### YOUR ASSIGNMENT
Where "standard" occurs in a line of the entries below, copy that line.

### INPUT DATA
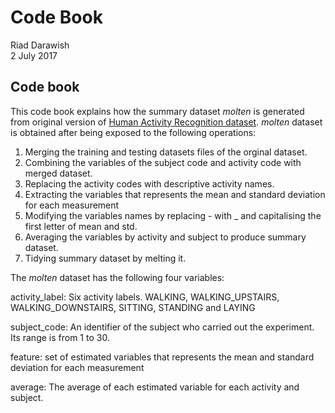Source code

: # Code Book
Riad Darawish  
2 July 2017  



## Code book
This code book explains how the summary dataset *molten* is generated from original version of [Human Activity Recognition dataset](http://archive.ics.uci.edu/ml/datasets/Human+Activity+Recognition+Using+Smartphones). *molten* dataset is obtained after being exposed to the following operations:

1. Merging the training and testing datasets files of the orginal dataset.
2. Combining the variables of the subject code and activity code with merged dataset.
3. Replacing the activity codes with descriptive activity names.
4. Extracting the variables that represents the mean and standard deviation for each measurement
5. Modifying the variables names by replacing - with _ and capitalising the first letter of mean and std.
6. Averaging the variables by activity and subject to produce summary dataset.
7. Tidying summary dataset by melting it.


The *molten* dataset has the following four variables:


activity_label: Six activity labels. WALKING, WALKING_UPSTAIRS, WALKING_DOWNSTAIRS, SITTING, STANDING and LAYING

subject_code: An identifier of the subject who carried out the experiment. Its range is from 1 to 30.

feature: set of estimated variables that represents the mean and standard deviation for each measurement

average: The average of each estimated variable for each activity and subject.
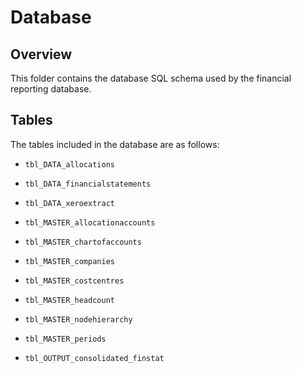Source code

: # Database

## Overview

This folder contains the database SQL schema used by the financial reporting database.

## Tables

The tables included in the database are as follows:

- `tbl_DATA_allocations`
- `tbl_DATA_financialstatements`
- `tbl_DATA_xeroextract`

- `tbl_MASTER_allocationaccounts`
- `tbl_MASTER_chartofaccounts`
- `tbl_MASTER_companies`
- `tbl_MASTER_costcentres`
- `tbl_MASTER_headcount`
- `tbl_MASTER_nodehierarchy`
- `tbl_MASTER_periods`

- `tbl_OUTPUT_consolidated_finstat`

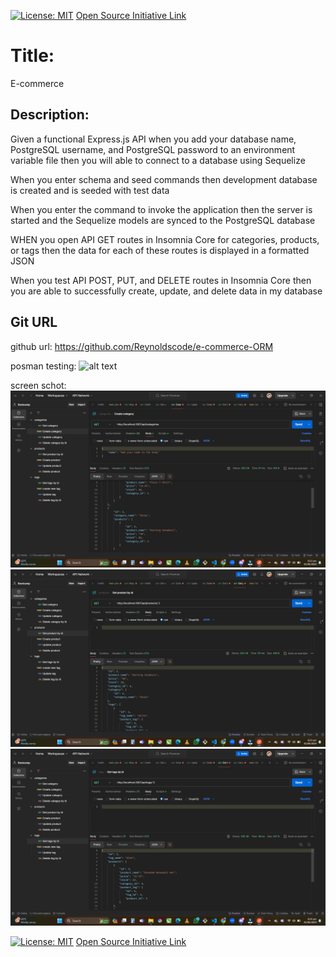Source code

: 
[![License: MIT](https://img.shields.io/badge/License-MIT-yellow.svg)](https://opensource.org/licenses/MIT) [Open Source Initiative Link](https://opensource.org/licenses/MIT)


# Title:
 E-commerce 

## Description:
Given a functional Express.js API when you add your database name, PostgreSQL username, and PostgreSQL password to an environment variable file
then you will able to connect to a database using Sequelize

When you enter schema and seed commands then development database is created and is seeded with test data

When you enter the command to invoke the application then the server is started and the Sequelize models are synced to the PostgreSQL database

WHEN you open API GET routes in Insomnia Core for categories, products, or tags then the data for each of these routes is displayed in a formatted JSON

When you test API POST, PUT, and DELETE routes in Insomnia Core then you are able to successfully create, update, and delete data in my database


## Git URL 
github url: https://github.com/Reynoldscode/e-commerce-ORM

posman testing: ![alt text](public/orm.gif)

screen schot: ![alt text](<public/Screenshot (2062).png>)
              ![alt text](<public/Screenshot (2063).png>)
              ![alt text](<public/Screenshot (2064).png>)



[![License: MIT](https://img.shields.io/badge/License-MIT-yellow.svg)](https://opensource.org/licenses/MIT) [Open Source Initiative Link](https://opensource.org/licenses/MIT)
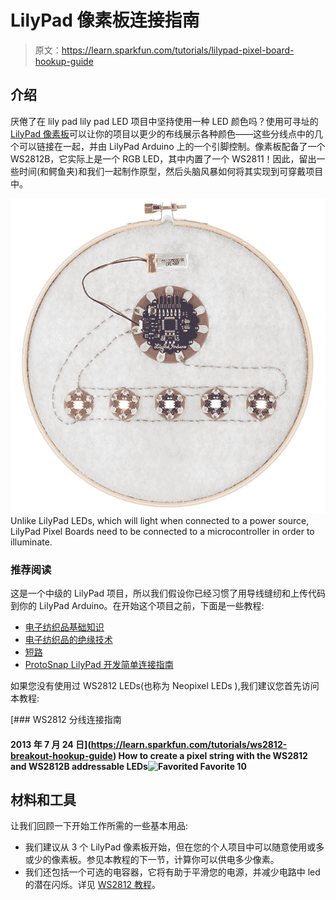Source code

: # LilyPad 像素板连接指南

> 原文：<https://learn.sparkfun.com/tutorials/lilypad-pixel-board-hookup-guide>

## 介绍

厌倦了在 lily pad lily pad LED 项目中坚持使用一种 LED 颜色吗？使用可寻址的 [LilyPad 像素板](https://www.sparkfun.com/products/13264)可以让你的项目以更少的布线展示各种颜色——这些分线点中的几个可以链接在一起，并由 LilyPad Arduino 上的一个引脚控制。像素板配备了一个 WS2812B，它实际上是一个 RGB LED，其中内置了一个 WS2811！因此，留出一些时间(和鳄鱼夹)和我们一起制作原型，然后头脑风暴如何将其实现到可穿戴项目中。

[![alt text](img/4b152d8c65f473f340937eb473df097c.png)](https://cdn.sparkfun.com/assets/learn_tutorials/3/5/8/LilyPadPixelCatalog.jpg)Unlike LilyPad LEDs, which will light when connected to a power source, LilyPad Pixel Boards need to be connected to a microcontroller in order to illuminate.

### 推荐阅读

这是一个中级的 LilyPad 项目，所以我们假设你已经习惯了用导线缝纫和上传代码到你的 LilyPad Arduino。在开始这个项目之前，下面是一些教程:

*   [电子纺织品基础知识](https://learn.sparkfun.com/tutorials/ws2812-breakout-hookup-guide?_ga=1.129092042.750303857.1422291681)
*   [电子纺织品的绝缘技术](https://learn.sparkfun.com/tutorials/insulation-techniques-for-e-textiles)
*   [短路](https://learn.sparkfun.com/tutorials/what-is-a-circuit/short-and-open-circuits)
*   [ProtoSnap LilyPad 开发简单连接指南](https://learn.sparkfun.com/tutorials/protosnap-lilypad-development-simple-hookup-guide)

如果您没有使用过 WS2812 LEDs(也称为 Neopixel LEDs ),我们建议您首先访问本教程:

[](https://learn.sparkfun.com/tutorials/ws2812-breakout-hookup-guide) [### WS2812 分线连接指南

#### 2013 年 7 月 24 日](https://learn.sparkfun.com/tutorials/ws2812-breakout-hookup-guide) How to create a pixel string with the WS2812 and WS2812B addressable LEDs![Favorited Favorite](# "Add to favorites") 10

## 材料和工具

让我们回顾一下开始工作所需的一些基本用品:

*   我们建议从 3 个 LilyPad 像素板开始，但在您的个人项目中可以随意使用或多或少的像素板。参见本教程的下一节，计算你可以供电多少像素。
*   我们还包括一个可选的电容器，它将有助于平滑您的电源，并减少电路中 led 的潜在闪烁。详见 [WS2812 教程](https://learn.sparkfun.com/tutorials/ws2812-breakout-hookup-guide#hardware-hookup)。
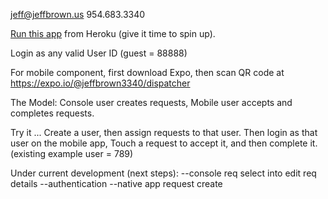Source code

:jeff@jeffbrown.us
954.683.3340

[Run this app](https://jeffbrownus-dispatcher.herokuapp.com) from Heroku (give it time to spin up).

Login as any valid User ID (guest = 88888)

For mobile component, first download Expo,
then scan QR code at
        https://expo.io/@jeffbrown3340/dispatcher

The Model: Console user creates requests,
Mobile user accepts and completes requests.

Try it ... Create a user, then assign requests to that user.
Then login as that user on the mobile app,
Touch a request to accept it, and then complete it.
(existing example user = 789)

Under current development (next steps):
--console req select into edit req details
--authentication
--native app request create
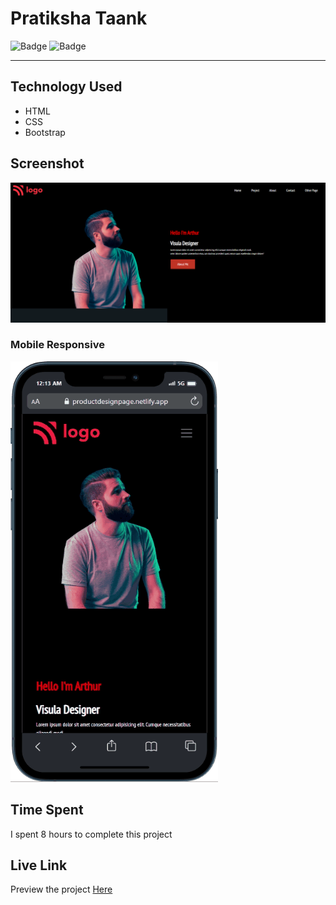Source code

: # Pratiksha Taank
![Badge](https://img.shields.io/badge/Mobile%20Responsive-Yes-brightgreen)
![Badge](https://img.shields.io/badge/Live-Yes-brightgreen)
***
## Technology Used
- HTML
- CSS
- Bootstrap
## Screenshot
![Project 15](./images/laptop.png)

### Mobile Responsive
![Responsive](./images/mobile.gif)
## Time Spent
I spent 8 hours to complete this project
## Live Link
Preview the project [Here](https://productdesignpage.netlify.app/)
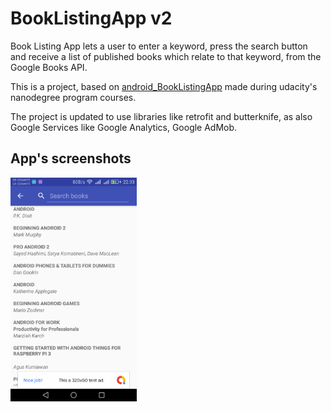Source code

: # BookListingApp v2
Book Listing App lets a user to enter a keyword, press the search button
and receive a list of published books which relate to that keyword, 
from the Google Books API.

This is a project, based on [android_BookListingApp](https://www.github.com/nelaka/android_BookListingApp) made during udacity's nanodegree program courses.

The project is updated to use libraries like retrofit and butterknife, as also Google Services like Google Analytics, Google AdMob.

<h2>App's screenshots</h2>
<img src="screenshots/books_listing.png" width="40%"/>
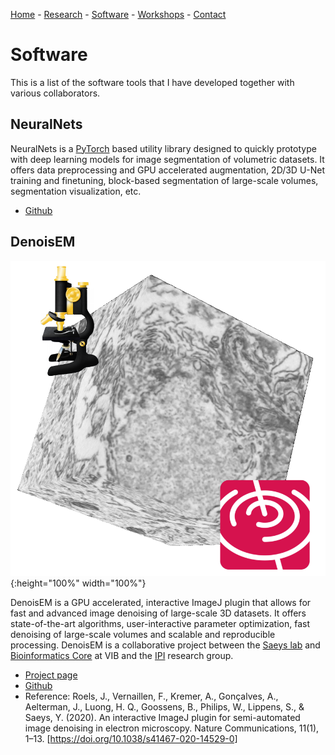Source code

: [Home](index) - [Research](research) - [Software](software) - [Workshops](workshops) - [Contact](contact)

# Software

This is a list of the software tools that I have developed together with various collaborators. 

## NeuralNets

NeuralNets is a [PyTorch](https://pytorch.org/) based utility library designed to quickly prototype with deep learning models for image segmentation of volumetric datasets. It offers data preprocessing and GPU accelerated augmentation, 2D/3D U-Net training and finetuning, block-based segmentation of large-scale volumes, segmentation visualization, etc. 

- [Github](https://github.com/JorisRoels/neuralnets)

## DenoisEM

![DenoisEM](denoisem.png "DenoisEM"){:height="100%" width="100%"}

DenoisEM is a GPU accelerated, interactive ImageJ plugin that allows for fast and advanced image denoising of large-scale 3D datasets. It offers state-of-the-art algorithms, user-interactive parameter optimization, fast denoising of large-scale volumes and scalable and reproducible processing. DenoisEM is a collaborative project between the [Saeys lab](https://vib.be/labs/yvan-saeys-lab) and [Bioinformatics Core](https://vib.be/labs/vib-bioinformatics-core) at VIB and the [IPI](https://ipi.ugent.be/) research group. 

- [Project page](https://bioimagingcore.be/DenoisEM/)
- [Github](https://github.com/vibbits/EMDenoising)
- Reference: Roels, J., Vernaillen, F., Kremer, A., Gonçalves, A., Aelterman, J., Luong, H. Q., Goossens, B., Philips, W., Lippens, S., & Saeys, Y. (2020). An interactive ImageJ plugin for semi-automated image denoising in electron microscopy. Nature Communications, 11(1), 1–13. [https://doi.org/10.1038/s41467-020-14529-0]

### RESPONSE
4. Extracting the variables that represents the mean and standard deviation for each measurement
feature: set of estimated variables that represents the mean and standard deviation for each measurement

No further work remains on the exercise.